*** INFORMATION SUPPLIED Section Begins ***

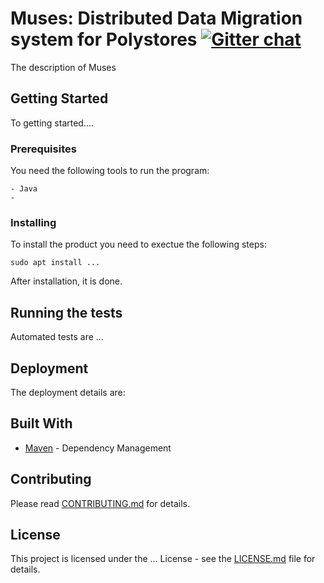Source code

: # Muses: Distributed Data Migration system for Polystores [![Gitter chat](https://badges.gitter.im/gitterHQ/gitter.png)](https://gitter.im/bdapro-muses/)
The description of Muses

## Getting Started

To getting started....

### Prerequisites

You need the following tools to run the program: 

```
- Java
-  
```

### Installing

To install the product you need to exectue the following steps:



```
sudo apt install ...
```

After installation, it is done.

## Running the tests

Automated tests are ...


## Deployment

The deployment details are:

## Built With

* [Maven](https://maven.apache.org/) - Dependency Management

## Contributing

Please read [CONTRIBUTING.md](https://github.com/mi-1-0-0/contributing.md) for details.


## License

This project is licensed under the ... License - see the [LICENSE.md](LICENSE.md) file for details.
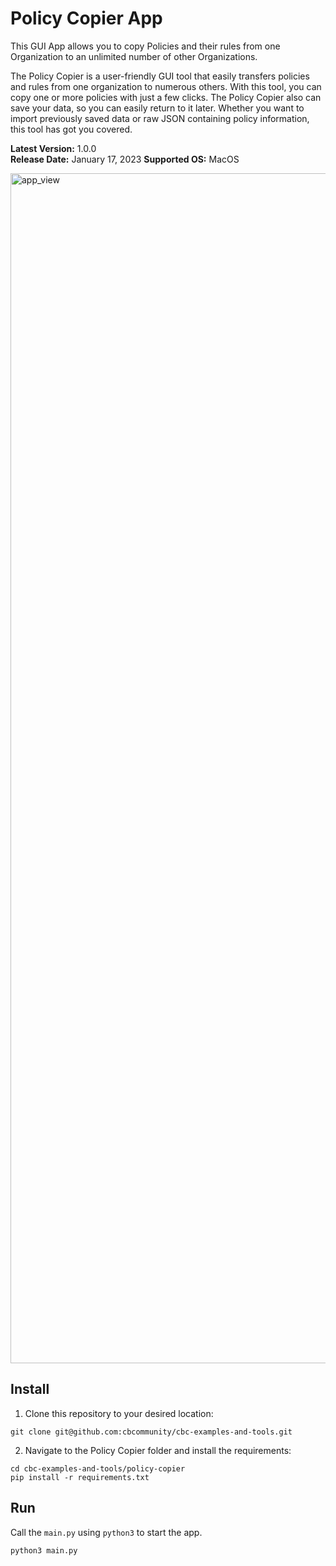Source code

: # Policy Copier App
This GUI App allows you to copy Policies and their rules from one Organization to an unlimited number of other Organizations.

The Policy Copier is a user-friendly GUI tool that easily transfers policies and rules from one organization to
numerous others. With this tool, you can copy one or more policies with just a few clicks. The Policy Copier also
can save your data, so you can easily return to it later. Whether you want to import previously saved data or raw
JSON containing policy information, this tool has got you covered.

**Latest Version:** 1.0.0
<br>
**Release Date:** January 17, 2023
**Supported OS:** MacOS

<img width="1904" alt="app_view" src="https://user-images.githubusercontent.com/74309356/215456620-3be14907-fc9a-4480-9504-e19ae2182f3c.png">

## Install

1. Clone this repository to your desired location:

```shell
git clone git@github.com:cbcommunity/cbc-examples-and-tools.git
```

2. Navigate to the Policy Copier folder and install the requirements:

```shell
cd cbc-examples-and-tools/policy-copier
pip install -r requirements.txt
```


## Run
Call the `main.py` using `python3` to start the app.

```shell
python3 main.py
```
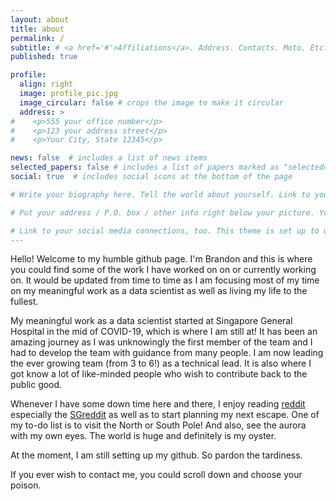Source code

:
 ```yaml
---
layout: about
title: about
permalink: /
subtitle: # <a href='#'>Affiliations</a>. Address. Contacts. Moto. Etc.
published: true

profile:
  align: right
  image: profile_pic.jpg
  image_circular: false # crops the image to make it circular
  address: >
#    <p>555 your office number</p>
#    <p>123 your address street</p>
#    <p>Your City, State 12345</p>

news: false  # includes a list of news items
selected_papers: false # includes a list of papers marked as "selected={true}"
social: true  # includes social icons at the bottom of the page

# Write your biography here. Tell the world about yourself. Link to your favorite [subreddit](http://reddit.com). You can put a picture in, too. The code is already in, just name your picture `prof_pic.jpg` and put it in the `img/` folder.

# Put your address / P.O. box / other info right below your picture. You can also disable any these elements by editing `profile` property of the YAML header of your `_pages/about.md`. Edit `_bibliography/papers.bib` and Jekyll will render your [publications page](/al-folio/publications/) automatically.

# Link to your social media connections, too. This theme is set up to use [Font Awesome icons](http://fortawesome.github.io/Font-Awesome/) and [Academicons](https://jpswalsh.github.io/academicons/), like the ones below. Add your Facebook, Twitter, LinkedIn, Google Scholar, or just disable all of them.
---
```


Hello! Welcome to my humble github page. I'm Brandon and this is where you could find some of the work I have worked on on or currently working on. It would be updated from time to time as I am focusing most of my time on my meaningful work as a data scientist as well as living my life to the fullest. 

My meaningful work as a data scientist started at Singapore General Hospital in the mid of COVID-19, which is where I am still at! It has been an amazing journey as I was unknowingly the first member of the team and I had to develop the team with guidance from many people. I am now leading the ever growing team (from 3 to 6!) as a technical lead. It is also where I got know a lot of like-minded people who wish to contribute back to the public good. 

Whenever I have some down time here and there, I enjoy reading [reddit](http://reddit.com) especially the [SGreddit](http://https://reddit.com/r/singapore/) as well as to start planning my next escape. One of my to-do list is to visit the North or South Pole! And also, see the aurora with my own eyes. The world is huge and definitely is my oyster.

At the moment, I am still setting up my github. So pardon the tardiness.

If you ever wish to contact me, you could scroll down and choose your poison.



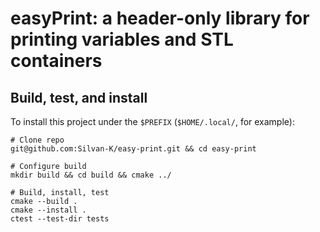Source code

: # easyPrint: a header-only library for printing variables and STL containers

## Build, test, and install

To install this project under the `$PREFIX` (`$HOME/.local/`, for example):

```
# Clone repo
git@github.com:Silvan-K/easy-print.git && cd easy-print

# Configure build
mkdir build && cd build && cmake ../

# Build, install, test
cmake --build .
cmake --install .
ctest --test-dir tests
```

*** INFORMATION SUPPLIED Section Ends ***

- ACTIVITY -
The answer must consist of every line above that contains the word "down".

- RESULT OF THIS EXERCISE -
Whenever I have some down time here and there, I enjoy reading [reddit](http://reddit.com) especially the [SGreddit](http://https://reddit.com/r/singapore/) as well as to start planning my next escape. One of my to-do list is to visit the North or South Pole! And also, see the aurora with my own eyes. The world is huge and definitely is my oyster.
If you ever wish to contact me, you could scroll down and choose your poison.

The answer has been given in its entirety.